= Nathan Joseph =

Nathan Joseph (23 July 1939 – 30 August 2005) was a British record company founder, theatrical producer and talent agent. He was a pioneer in the development of independent record companies in the 1960s and 1970s.

Born in Birmingham, England, Joseph is best known as the founder of Transatlantic Records, an independent British record company that flourished between 1961 and 1977. Joseph started his label by importing American folk and blues recordings that were hard to obtain in the UK in the early 1960s. These were licensed for the UK from American record companies such as Folkways Records. He also released a few offbeat spoken word recordings (including a series of audio sex instruction manuals). By 1963 Joseph had started to sign and record British and Irish artists - primarily in the folk and blues spheres. The label was initially modelled on the Folkways label - and then broadened out in musical scope. Artists signed by Joseph to Transatlantic included Billy Connolly (who after beginning his career as folk singer with the Humblebums released his first comedy recordings for Transatlantic in the early 1970s), Ralph McTell, Bert Jansch, John Renbourn, Sheila Hancock and The Dubliners. He also released the first recordings by the Portsmouth Sinfonia the avant garde orchestra that included Brian Eno and Michael Nyman in its membership.

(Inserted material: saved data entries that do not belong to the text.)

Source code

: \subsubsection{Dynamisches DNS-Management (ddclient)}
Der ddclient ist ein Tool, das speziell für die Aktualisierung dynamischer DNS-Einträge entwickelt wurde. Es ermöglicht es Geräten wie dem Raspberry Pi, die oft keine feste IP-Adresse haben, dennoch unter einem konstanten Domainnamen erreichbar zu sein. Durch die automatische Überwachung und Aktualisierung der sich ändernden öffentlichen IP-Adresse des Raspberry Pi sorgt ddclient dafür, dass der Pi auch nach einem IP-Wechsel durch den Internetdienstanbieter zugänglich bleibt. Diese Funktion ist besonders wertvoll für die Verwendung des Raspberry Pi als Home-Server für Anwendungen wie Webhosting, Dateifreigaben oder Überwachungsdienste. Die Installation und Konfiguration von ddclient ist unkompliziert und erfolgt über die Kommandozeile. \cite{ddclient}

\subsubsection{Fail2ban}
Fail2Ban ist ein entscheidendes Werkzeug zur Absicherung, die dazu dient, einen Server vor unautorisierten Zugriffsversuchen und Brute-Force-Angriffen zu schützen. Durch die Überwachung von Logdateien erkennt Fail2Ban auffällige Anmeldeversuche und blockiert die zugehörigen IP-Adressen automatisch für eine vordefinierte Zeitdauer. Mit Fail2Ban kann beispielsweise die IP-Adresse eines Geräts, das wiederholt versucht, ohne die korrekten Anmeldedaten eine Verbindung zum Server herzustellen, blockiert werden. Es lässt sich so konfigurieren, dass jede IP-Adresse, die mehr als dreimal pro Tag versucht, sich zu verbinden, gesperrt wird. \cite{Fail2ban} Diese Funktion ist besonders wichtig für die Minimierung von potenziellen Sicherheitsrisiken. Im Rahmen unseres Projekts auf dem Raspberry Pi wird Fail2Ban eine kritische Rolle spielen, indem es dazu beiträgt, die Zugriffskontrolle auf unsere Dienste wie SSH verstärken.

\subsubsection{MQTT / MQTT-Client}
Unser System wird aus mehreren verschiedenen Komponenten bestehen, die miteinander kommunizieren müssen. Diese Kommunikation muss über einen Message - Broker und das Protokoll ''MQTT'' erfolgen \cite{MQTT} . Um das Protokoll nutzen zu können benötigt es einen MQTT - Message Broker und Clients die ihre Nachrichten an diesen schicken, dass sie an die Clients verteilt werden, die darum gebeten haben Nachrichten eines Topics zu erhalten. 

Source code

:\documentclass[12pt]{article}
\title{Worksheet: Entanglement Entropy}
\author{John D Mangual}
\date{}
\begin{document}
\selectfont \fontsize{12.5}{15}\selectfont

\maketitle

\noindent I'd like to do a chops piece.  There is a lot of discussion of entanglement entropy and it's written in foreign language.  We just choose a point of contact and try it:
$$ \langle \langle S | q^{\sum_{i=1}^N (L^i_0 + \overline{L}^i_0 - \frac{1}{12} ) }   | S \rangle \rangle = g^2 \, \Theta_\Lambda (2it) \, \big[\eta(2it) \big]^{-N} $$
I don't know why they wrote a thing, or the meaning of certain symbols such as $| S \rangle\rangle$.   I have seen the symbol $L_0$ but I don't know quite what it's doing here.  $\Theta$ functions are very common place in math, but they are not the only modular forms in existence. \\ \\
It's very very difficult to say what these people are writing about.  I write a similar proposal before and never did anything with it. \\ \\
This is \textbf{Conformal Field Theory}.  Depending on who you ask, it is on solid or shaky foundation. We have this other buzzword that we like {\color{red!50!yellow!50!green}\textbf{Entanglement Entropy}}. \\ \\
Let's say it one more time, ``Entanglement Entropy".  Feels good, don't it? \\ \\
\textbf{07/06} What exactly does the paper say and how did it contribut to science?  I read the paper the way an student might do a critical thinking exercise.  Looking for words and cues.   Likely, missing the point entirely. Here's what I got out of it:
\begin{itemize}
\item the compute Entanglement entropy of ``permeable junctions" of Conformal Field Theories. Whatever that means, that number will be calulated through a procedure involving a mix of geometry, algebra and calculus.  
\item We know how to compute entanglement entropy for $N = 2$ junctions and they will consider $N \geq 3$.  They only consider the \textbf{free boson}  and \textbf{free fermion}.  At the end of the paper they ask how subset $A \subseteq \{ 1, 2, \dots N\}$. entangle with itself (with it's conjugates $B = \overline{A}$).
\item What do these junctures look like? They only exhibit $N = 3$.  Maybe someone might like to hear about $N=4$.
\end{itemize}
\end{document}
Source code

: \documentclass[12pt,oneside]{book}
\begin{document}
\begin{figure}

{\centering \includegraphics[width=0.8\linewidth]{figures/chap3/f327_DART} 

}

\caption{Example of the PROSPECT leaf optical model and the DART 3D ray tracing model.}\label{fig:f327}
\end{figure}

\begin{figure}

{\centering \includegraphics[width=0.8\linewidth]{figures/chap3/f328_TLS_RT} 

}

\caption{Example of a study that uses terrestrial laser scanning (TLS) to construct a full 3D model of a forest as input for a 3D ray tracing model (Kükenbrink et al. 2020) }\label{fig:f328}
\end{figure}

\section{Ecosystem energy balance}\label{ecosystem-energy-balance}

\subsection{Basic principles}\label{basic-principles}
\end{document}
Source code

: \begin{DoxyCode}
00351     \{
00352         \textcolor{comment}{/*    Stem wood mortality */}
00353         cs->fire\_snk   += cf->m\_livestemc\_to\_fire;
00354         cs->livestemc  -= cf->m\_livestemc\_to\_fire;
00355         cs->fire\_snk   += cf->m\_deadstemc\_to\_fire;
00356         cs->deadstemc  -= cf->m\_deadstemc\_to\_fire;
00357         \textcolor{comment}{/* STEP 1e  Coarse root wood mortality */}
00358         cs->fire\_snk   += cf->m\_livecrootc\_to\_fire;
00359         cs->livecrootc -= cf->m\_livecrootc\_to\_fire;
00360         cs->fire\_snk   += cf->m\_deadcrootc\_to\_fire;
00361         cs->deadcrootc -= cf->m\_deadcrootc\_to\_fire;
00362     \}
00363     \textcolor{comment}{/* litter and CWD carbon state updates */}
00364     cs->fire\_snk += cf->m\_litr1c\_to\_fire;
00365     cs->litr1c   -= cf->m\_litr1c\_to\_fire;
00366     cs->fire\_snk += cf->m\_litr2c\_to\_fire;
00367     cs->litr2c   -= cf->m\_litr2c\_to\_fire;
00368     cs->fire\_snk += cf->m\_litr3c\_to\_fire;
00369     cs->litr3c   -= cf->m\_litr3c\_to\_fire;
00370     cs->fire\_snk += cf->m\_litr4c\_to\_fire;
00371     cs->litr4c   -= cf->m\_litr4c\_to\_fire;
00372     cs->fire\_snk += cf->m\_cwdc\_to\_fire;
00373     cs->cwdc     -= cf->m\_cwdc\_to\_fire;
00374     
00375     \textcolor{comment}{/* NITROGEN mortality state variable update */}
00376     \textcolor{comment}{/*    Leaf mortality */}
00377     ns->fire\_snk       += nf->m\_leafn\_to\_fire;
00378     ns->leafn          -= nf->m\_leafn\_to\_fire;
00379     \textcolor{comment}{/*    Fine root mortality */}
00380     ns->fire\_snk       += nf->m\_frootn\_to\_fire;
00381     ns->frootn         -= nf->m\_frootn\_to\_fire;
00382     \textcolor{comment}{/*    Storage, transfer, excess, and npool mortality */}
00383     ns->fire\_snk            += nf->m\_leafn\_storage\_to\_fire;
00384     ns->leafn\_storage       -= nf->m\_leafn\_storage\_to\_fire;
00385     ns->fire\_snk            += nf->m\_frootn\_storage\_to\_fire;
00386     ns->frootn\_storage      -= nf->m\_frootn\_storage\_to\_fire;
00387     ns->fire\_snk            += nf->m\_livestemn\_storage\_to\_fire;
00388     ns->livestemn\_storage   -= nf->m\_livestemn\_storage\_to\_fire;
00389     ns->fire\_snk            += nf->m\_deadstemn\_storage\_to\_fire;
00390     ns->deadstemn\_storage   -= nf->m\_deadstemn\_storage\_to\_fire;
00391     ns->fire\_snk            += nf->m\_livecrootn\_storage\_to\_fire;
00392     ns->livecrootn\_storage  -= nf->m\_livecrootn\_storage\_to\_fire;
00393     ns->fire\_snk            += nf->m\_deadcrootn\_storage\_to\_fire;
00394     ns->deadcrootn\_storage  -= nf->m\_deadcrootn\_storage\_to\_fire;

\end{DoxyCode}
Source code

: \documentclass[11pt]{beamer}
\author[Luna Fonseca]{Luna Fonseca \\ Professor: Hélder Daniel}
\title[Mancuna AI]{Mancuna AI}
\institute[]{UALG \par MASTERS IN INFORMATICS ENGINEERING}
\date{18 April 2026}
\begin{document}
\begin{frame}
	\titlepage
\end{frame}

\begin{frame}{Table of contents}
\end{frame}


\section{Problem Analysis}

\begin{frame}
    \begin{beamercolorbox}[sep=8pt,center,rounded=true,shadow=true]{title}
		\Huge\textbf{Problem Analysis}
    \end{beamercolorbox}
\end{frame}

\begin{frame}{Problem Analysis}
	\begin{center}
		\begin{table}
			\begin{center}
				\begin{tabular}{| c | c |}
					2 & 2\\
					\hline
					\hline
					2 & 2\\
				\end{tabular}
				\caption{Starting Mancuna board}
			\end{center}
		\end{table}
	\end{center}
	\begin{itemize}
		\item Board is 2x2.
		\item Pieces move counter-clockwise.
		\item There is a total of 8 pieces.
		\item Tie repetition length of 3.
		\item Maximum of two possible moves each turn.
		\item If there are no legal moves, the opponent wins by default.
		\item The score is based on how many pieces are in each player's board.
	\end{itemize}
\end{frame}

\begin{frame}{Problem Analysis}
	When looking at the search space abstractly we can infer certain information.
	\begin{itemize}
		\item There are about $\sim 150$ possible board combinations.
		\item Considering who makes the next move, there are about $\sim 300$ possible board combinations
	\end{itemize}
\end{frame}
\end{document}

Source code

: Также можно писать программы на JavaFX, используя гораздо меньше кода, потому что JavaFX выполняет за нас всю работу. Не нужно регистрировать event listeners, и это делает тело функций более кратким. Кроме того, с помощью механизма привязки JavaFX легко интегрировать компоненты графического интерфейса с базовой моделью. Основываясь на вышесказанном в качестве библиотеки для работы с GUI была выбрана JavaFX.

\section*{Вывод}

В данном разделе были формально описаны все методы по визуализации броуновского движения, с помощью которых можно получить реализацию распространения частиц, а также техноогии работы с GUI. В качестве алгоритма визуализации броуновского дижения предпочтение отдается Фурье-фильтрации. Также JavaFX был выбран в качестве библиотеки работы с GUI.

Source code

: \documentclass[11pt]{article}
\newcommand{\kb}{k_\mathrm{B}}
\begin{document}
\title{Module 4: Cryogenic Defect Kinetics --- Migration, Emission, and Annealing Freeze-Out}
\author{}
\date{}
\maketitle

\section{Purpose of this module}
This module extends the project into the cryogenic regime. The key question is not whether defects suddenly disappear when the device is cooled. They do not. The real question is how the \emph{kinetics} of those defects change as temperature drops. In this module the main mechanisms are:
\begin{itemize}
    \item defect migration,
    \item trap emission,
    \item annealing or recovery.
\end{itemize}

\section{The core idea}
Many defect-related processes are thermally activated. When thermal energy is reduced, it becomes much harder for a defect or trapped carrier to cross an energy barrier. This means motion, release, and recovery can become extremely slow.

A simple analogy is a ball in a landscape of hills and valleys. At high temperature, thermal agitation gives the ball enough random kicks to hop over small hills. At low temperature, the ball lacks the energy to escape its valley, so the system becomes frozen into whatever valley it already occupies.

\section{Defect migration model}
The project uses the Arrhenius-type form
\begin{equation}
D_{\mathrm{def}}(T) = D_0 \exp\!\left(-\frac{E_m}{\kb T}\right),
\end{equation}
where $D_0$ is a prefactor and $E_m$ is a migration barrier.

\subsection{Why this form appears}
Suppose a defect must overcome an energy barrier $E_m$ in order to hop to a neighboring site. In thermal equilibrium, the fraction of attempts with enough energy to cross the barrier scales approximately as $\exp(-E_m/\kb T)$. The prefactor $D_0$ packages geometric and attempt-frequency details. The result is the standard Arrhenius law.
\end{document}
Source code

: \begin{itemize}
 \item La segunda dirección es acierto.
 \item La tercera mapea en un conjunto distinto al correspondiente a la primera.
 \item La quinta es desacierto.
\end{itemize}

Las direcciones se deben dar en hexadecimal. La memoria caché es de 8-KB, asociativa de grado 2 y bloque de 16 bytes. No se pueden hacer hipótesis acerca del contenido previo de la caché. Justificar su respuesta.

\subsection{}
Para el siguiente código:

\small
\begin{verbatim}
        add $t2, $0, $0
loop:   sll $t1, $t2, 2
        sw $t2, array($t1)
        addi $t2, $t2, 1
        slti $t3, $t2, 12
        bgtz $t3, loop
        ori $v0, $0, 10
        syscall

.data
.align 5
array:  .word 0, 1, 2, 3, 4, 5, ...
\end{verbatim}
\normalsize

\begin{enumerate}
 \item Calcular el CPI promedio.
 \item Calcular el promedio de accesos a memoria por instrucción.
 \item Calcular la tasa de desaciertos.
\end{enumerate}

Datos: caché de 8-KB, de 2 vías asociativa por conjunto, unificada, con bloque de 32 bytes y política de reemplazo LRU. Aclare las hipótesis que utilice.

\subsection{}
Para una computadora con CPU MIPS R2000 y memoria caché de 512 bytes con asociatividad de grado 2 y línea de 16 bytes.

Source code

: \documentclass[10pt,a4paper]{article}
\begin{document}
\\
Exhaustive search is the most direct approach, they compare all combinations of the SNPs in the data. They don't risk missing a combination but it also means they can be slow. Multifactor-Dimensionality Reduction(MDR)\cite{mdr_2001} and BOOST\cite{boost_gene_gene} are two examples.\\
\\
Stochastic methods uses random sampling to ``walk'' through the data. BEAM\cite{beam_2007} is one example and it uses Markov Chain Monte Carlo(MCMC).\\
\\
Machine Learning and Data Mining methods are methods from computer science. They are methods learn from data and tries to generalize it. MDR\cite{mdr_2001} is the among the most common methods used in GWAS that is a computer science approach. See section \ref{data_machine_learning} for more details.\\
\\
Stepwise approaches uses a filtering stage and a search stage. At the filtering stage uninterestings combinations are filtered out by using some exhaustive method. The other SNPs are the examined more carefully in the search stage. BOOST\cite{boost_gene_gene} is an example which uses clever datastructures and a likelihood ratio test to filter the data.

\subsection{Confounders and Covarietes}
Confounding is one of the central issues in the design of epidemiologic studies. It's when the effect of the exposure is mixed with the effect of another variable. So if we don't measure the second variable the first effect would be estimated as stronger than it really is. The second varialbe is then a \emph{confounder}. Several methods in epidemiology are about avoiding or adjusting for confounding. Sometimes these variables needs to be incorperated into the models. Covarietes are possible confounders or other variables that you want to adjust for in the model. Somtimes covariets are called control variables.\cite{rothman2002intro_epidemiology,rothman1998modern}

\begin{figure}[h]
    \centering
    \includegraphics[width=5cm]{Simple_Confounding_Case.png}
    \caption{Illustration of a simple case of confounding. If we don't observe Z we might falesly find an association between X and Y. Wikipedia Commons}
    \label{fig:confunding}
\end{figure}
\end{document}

In the late 1970s, Joseph sold Transatlantic Records to the Granada Group and left the music business. He started a second career as a theatrical producer and talent agent, forming the production company, Freeshooter. Productions by Freeshooter included Sir Peter Hall's production of The Petition starring Sir John Mills, The March of the Falsettos and a revival of Godspell. As part of his work in the theatre world, he became chair of the Theatre Design Trust in Britain, which worked on theatre restoration projects.